Prompt: In the entries below, tally the lines that contain the string "onto", then state that number alone.

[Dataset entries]

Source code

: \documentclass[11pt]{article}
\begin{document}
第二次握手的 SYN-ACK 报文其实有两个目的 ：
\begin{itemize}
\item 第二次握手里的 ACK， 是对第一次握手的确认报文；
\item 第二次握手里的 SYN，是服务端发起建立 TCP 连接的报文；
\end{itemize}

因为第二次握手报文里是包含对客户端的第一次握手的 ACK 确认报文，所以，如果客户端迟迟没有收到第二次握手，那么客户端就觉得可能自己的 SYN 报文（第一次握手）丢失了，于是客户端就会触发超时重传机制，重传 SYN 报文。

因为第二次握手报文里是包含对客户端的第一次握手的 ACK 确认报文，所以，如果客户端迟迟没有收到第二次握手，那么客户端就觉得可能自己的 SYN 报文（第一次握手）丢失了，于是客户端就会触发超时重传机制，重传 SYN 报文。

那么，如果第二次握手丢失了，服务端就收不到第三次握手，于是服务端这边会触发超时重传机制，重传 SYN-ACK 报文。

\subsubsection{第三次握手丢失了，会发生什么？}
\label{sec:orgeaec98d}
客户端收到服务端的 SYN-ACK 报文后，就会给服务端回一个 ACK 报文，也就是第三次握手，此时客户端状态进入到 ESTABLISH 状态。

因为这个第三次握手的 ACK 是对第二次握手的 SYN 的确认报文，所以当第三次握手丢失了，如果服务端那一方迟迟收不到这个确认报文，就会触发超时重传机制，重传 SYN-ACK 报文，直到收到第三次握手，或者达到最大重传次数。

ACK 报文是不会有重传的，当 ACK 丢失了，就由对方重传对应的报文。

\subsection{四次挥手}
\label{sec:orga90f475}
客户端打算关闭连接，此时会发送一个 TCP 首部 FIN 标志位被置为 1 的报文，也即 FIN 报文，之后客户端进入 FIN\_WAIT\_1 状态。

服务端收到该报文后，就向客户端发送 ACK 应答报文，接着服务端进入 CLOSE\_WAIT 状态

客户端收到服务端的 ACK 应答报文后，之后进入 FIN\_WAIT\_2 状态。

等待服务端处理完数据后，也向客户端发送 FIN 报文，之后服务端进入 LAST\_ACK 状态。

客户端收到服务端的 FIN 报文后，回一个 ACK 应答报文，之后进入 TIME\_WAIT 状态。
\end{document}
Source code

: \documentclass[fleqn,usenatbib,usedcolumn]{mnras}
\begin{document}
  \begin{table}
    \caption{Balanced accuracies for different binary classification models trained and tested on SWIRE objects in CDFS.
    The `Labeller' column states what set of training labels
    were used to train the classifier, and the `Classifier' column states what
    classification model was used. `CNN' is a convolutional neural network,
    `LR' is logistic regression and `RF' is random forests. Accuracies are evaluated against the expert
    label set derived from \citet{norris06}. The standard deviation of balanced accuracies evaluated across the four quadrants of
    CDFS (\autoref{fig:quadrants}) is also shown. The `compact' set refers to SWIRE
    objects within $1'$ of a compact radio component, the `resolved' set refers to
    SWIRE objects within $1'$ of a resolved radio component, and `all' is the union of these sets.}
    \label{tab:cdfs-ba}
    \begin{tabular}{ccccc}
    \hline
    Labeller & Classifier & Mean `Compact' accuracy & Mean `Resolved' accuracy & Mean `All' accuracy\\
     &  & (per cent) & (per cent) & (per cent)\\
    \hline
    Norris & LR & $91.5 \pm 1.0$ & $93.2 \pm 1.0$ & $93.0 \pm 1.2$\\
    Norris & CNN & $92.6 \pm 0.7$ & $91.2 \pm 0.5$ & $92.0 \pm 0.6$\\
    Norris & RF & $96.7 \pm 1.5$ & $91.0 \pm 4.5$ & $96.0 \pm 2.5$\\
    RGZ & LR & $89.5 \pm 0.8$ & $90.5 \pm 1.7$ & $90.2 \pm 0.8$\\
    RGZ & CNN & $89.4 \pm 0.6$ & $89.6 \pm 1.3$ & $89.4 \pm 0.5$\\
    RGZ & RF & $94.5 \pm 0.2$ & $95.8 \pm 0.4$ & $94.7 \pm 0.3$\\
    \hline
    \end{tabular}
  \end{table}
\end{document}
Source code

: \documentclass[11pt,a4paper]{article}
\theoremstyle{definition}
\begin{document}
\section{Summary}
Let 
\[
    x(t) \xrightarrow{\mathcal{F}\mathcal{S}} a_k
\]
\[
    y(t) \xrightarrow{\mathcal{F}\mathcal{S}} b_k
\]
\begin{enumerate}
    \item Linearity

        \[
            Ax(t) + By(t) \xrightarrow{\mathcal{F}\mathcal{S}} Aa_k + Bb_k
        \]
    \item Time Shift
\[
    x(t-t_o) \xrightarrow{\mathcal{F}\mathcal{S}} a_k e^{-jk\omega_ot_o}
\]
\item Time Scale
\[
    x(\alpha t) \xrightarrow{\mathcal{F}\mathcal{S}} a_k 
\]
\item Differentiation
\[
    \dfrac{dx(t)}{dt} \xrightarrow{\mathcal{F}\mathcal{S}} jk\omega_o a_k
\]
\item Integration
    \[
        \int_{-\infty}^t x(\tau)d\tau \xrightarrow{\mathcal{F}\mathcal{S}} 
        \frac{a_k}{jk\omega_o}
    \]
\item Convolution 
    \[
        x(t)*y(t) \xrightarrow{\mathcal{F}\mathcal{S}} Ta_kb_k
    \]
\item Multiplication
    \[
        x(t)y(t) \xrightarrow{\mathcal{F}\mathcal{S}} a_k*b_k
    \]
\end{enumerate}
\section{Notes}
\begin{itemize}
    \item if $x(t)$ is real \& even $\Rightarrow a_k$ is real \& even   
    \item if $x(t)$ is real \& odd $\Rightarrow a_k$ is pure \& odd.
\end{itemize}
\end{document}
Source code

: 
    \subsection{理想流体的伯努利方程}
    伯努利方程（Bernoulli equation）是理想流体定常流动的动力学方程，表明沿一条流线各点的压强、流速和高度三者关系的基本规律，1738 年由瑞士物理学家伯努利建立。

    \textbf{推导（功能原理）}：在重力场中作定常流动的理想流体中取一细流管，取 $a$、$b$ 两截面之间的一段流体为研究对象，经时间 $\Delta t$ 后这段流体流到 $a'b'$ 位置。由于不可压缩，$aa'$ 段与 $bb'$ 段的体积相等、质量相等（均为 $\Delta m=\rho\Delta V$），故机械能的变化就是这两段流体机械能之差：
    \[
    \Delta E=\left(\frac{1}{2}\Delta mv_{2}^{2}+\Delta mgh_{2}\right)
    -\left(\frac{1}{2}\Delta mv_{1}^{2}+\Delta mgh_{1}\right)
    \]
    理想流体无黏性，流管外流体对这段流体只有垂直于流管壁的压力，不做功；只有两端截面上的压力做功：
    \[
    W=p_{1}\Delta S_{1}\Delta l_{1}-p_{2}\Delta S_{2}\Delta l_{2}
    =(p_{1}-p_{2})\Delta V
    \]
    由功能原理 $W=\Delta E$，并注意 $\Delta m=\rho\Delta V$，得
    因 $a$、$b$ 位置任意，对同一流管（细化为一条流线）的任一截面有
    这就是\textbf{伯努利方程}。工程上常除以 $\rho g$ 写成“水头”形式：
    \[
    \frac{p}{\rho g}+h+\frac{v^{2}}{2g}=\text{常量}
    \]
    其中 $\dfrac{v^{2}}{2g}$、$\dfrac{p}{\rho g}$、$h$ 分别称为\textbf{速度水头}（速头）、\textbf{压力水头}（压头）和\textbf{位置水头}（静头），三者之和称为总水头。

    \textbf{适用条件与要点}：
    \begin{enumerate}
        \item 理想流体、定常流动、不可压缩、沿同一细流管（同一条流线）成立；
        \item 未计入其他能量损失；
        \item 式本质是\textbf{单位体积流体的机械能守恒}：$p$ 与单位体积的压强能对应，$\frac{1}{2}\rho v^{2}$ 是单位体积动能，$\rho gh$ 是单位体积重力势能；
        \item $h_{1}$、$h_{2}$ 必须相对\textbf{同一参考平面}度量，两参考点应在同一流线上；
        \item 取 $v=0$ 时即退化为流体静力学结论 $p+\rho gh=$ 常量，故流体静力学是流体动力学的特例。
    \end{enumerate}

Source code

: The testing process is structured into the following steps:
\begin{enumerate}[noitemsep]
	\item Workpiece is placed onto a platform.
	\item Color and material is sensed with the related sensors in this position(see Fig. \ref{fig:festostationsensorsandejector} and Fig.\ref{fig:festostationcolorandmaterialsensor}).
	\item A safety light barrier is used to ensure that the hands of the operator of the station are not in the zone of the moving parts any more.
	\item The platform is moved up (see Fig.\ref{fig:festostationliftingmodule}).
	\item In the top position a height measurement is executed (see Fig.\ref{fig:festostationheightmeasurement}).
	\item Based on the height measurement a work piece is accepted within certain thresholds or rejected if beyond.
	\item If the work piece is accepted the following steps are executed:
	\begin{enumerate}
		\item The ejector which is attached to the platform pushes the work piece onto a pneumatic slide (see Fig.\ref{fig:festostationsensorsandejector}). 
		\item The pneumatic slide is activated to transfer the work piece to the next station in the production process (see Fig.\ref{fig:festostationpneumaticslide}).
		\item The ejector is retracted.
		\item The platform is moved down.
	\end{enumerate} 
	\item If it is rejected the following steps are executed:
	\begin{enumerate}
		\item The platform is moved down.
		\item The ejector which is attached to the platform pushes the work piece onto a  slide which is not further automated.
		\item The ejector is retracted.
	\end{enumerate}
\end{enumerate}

Written response: 3